La loi pacte et les nouveaux enjeux des entreprises

Ce soir, lors de la première séance sur le projet de loi relatif à la croissance et à la transformation des entreprises, je me suis exprimé à la tribune de l'Assemblée Nationale :

 

"Monsieur le Président, Madame et Monsieur le Ministre, Madame la Présidente, Chères et Chers collègues.

 

L’outil a amélioré la dextérité de l’être humain. Des millénaires plus tard, la machine en décupla la force.

L’outil a engendré le développement agraire où des groupes de femmes et d’hommes se sont socialement liés par des us et coutumes qui devinrent des règles. 

Ainsi sont nées les collegiati corporati romaines, les ghuilden germaniques, les corporations moyenâgeuses qui organisaient formellement les travaux et les constructions.

La machine a modifié cet ordre des choses. Les ateliers devinrent usines, et l’actionnaire, l’employeur, l’ouvrier remplacèrent progressivement le tâcheron ou l’artisan. 

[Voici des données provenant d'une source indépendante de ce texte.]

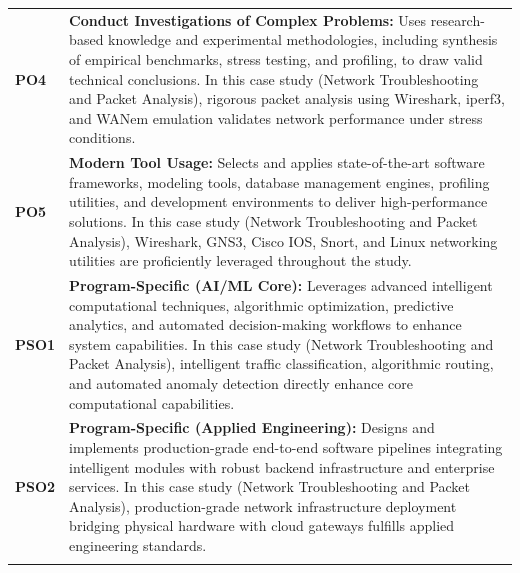 {\begin{longtable}{@{}>{\centering\arraybackslash}p{1.8cm} p{13.2cm}@{}}
    \addlinespace
\textbf{PO4} & \textbf{Conduct Investigations of Complex Problems:} Uses research-based knowledge and experimental methodologies, including synthesis of empirical benchmarks, stress testing, and profiling, to draw valid technical conclusions. In this case study (Network Troubleshooting and Packet Analysis), rigorous packet analysis using Wireshark, iperf3, and WANem emulation validates network performance under stress conditions. \\
    \addlinespace
\textbf{PO5} & \textbf{Modern Tool Usage:} Selects and applies state-of-the-art software frameworks, modeling tools, database management engines, profiling utilities, and development environments to deliver high-performance solutions. In this case study (Network Troubleshooting and Packet Analysis), Wireshark, GNS3, Cisco IOS, Snort, and Linux networking utilities are proficiently leveraged throughout the study. \\
    \addlinespace
\textbf{PSO1} & \textbf{Program-Specific (AI/ML Core):} Leverages advanced intelligent computational techniques, algorithmic optimization, predictive analytics, and automated decision-making workflows to enhance system capabilities. In this case study (Network Troubleshooting and Packet Analysis), intelligent traffic classification, algorithmic routing, and automated anomaly detection directly enhance core computational capabilities. \\
    \addlinespace
\textbf{PSO2} & \textbf{Program-Specific (Applied Engineering):} Designs and implements production-grade end-to-end software pipelines integrating intelligent modules with robust backend infrastructure and enterprise services. In this case study (Network Troubleshooting and Packet Analysis), production-grade network infrastructure deployment bridging physical hardware with cloud gateways fulfills applied engineering standards. \\
    \addlinespace
    \bottomrule
\end{longtable}}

Des structures légales ont donc été pensées pour encadrer ces nouvelles réalités. Le premier code de commerce de 1807 établit les sociétés anonymes et une autre loi de juillet 1867  libère leur constitution de l'autorisation du Conseil d'État, permettant leur essor et donnant alors un cadre légal à la révolution industrielle, source de prospérité.

 

Nous sommes arrivés à une autre borne du Monde, celle de la révolution numérique et robotique, doublée d’une prise de conscience aigüe des limitations de ressources et de notre responsabilité envers les générations futures.

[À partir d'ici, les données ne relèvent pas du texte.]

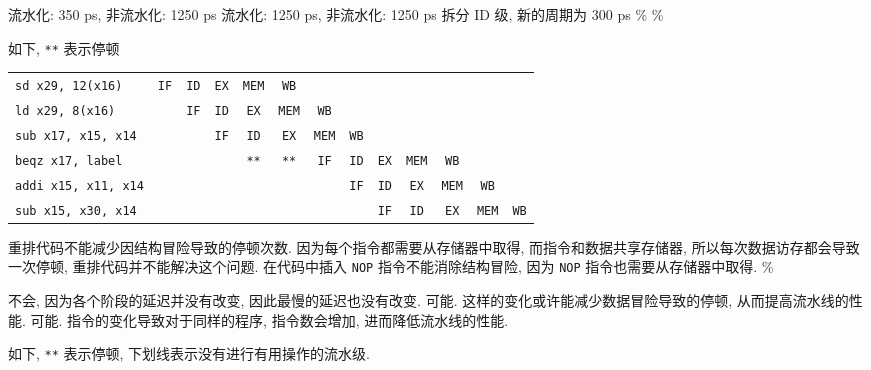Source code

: \documentclass[11pt]{homework}
\begin{document}
\maketitle
\question
\begin{arabicparts}
    \questionpart 流水化: 350 ps, 非流水化: 1250 ps
    \questionpart 流水化: 1250 ps, 非流水化: 1250 ps
    \questionpart 拆分 ID 级, 新的周期为 300 ps
    \%
    \%
\end{arabicparts}
\question
\begin{arabicparts}
    \questionpart 如下, \texttt{**} 表示停顿
    \begin{center}
        \begin{tabular}{lcccccccccccc}
            \texttt{sd   x29, 12(x16)}  & \texttt{IF} & \texttt{ID} & \texttt{EX} & \texttt{MEM} & \texttt{WB}  &              &             &             &              &              &              &             \\
            \texttt{ld   x29, 8(x16)}   &             & \texttt{IF} & \texttt{ID} & \texttt{EX}  & \texttt{MEM} & \texttt{WB}  &             &             &              &              &              &             \\
            \texttt{sub  x17, x15, x14} &             &             & \texttt{IF} & \texttt{ID}  & \texttt{EX}  & \texttt{MEM} & \texttt{WB} &             &              &              &              &             \\
            \texttt{beqz x17, label}    &             &             &             & \texttt{**}  & \texttt{**}  & \texttt{IF}  & \texttt{ID} & \texttt{EX} & \texttt{MEM} & \texttt{WB}  &              &             \\
            \texttt{addi x15, x11, x14} &             &             &             &              &              &              & \texttt{IF} & \texttt{ID} & \texttt{EX}  & \texttt{MEM} & \texttt{WB}  &             \\
            \texttt{sub  x15, x30, x14} &             &             &             &              &              &              &             & \texttt{IF} & \texttt{ID}  & \texttt{EX}  & \texttt{MEM} & \texttt{WB}
        \end{tabular}
    \end{center}
    \questionpart 重排代码不能减少因结构冒险导致的停顿次数. 因为每个指令都需要从存储器中取得, 而指令和数据共享存储器, 所以每次数据访存都会导致一次停顿, 重排代码并不能解决这个问题.
    \questionpart 在代码中插入 \texttt{NOP} 指令不能消除结构冒险, 因为 \texttt{NOP} 指令也需要从存储器中取得.
    \%
\end{arabicparts}
\question
\begin{arabicparts}
    \questionpart 不会, 因为各个阶段的延迟并没有改变, 因此最慢的延迟也没有改变.
    \questionpart 可能. 这样的变化或许能减少数据冒险导致的停顿, 从而提高流水线的性能.
    \questionpart 可能. 指令的变化导致对于同样的程序, 指令数会增加, 进而降低流水线的性能.
\end{arabicparts}
\newpage
\question
如下, \texttt{**} 表示停顿, 下划线表示没有进行有用操作的流水级.
\end{document}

Le cadre légal des entreprises doit par conséquent être adapté pour qu’elles puissent saisir tout le potentiel de ces nouvelles opportunités. Et ce dans tous les territoires car les nouveaux paradigmes bouleversent la donne géographique aussi. 

 

Marx disait que le moulin à bras avait entraîné le pouvoir du suzerain et la machine à vapeur le capitalisme industriel. Que dirait-il aujourd’hui du robot ? Sans être grand clerc, il ne douterait pas qu’il transforme les rapports de force et de sens dans l’entreprise.

 

La loi Pacte est le maillon d’une chaîne dans la continuité de ses aînées.

 

L’entreprise est trop souvent caricaturée, réduite à un compte d’exploitation et jugée sur des critères strictement financiers.

Et pourtant, les entreprises vont bien au-delà de leur squelette de chiffres, et sont une noria d’aventures humaines.

 

Dans le creuset des entreprises, se mixent les cultures d’ici ou d’ailleurs, s’inventent les mots importés d’autres pays : le havage des mines vient de l’allemand ; l’écubier des chantiers navals, du portugais ; l’algèbre de l’IA, de l’arabe ; la toutenague des fondeurs, du persan...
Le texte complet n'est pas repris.